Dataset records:
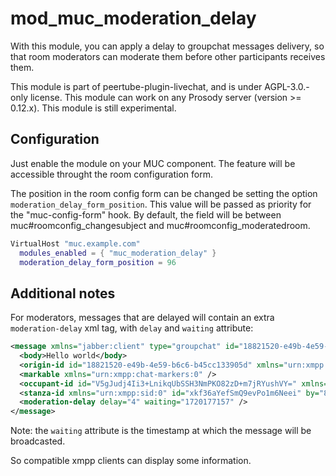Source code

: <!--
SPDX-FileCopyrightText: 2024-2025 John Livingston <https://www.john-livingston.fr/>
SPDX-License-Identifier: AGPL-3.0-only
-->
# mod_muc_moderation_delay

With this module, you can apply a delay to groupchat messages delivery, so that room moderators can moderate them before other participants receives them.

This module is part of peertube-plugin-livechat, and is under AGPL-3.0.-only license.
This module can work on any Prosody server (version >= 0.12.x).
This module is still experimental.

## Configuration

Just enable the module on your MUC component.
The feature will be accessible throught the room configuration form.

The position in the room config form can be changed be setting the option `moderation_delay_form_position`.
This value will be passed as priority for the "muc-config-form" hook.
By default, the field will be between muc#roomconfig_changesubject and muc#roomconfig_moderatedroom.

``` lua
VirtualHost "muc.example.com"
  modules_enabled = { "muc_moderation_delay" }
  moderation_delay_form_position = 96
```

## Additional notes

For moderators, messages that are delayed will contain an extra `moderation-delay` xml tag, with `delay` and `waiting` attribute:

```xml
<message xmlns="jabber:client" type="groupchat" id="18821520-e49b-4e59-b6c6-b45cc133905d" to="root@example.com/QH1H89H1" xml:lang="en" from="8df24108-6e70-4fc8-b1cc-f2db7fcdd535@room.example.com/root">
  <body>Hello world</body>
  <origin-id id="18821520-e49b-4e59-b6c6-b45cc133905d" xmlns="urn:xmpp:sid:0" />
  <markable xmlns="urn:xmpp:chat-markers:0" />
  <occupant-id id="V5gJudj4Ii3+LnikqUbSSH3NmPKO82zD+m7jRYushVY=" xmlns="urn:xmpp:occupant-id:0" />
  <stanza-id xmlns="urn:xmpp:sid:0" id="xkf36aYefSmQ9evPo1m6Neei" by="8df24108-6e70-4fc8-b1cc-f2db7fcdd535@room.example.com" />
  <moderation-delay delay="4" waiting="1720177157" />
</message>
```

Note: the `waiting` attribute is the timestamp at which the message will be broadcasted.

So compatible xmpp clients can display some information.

▸ Exercise directions:
Find the line with "SPDX-FileCopyrightText: 2024-2025 John" in the entries above. Retype it and each line after it, exactly, through the line with "With this module, you", and stop there.

▸ Task solution:
SPDX-FileCopyrightText: 2024-2025 John Livingston <https://www.john-livingston.fr/>
SPDX-License-Identifier: AGPL-3.0-only
-->
# mod_muc_moderation_delay

With this module, you can apply a delay to groupchat messages delivery, so that room moderators can moderate them before other participants receives them.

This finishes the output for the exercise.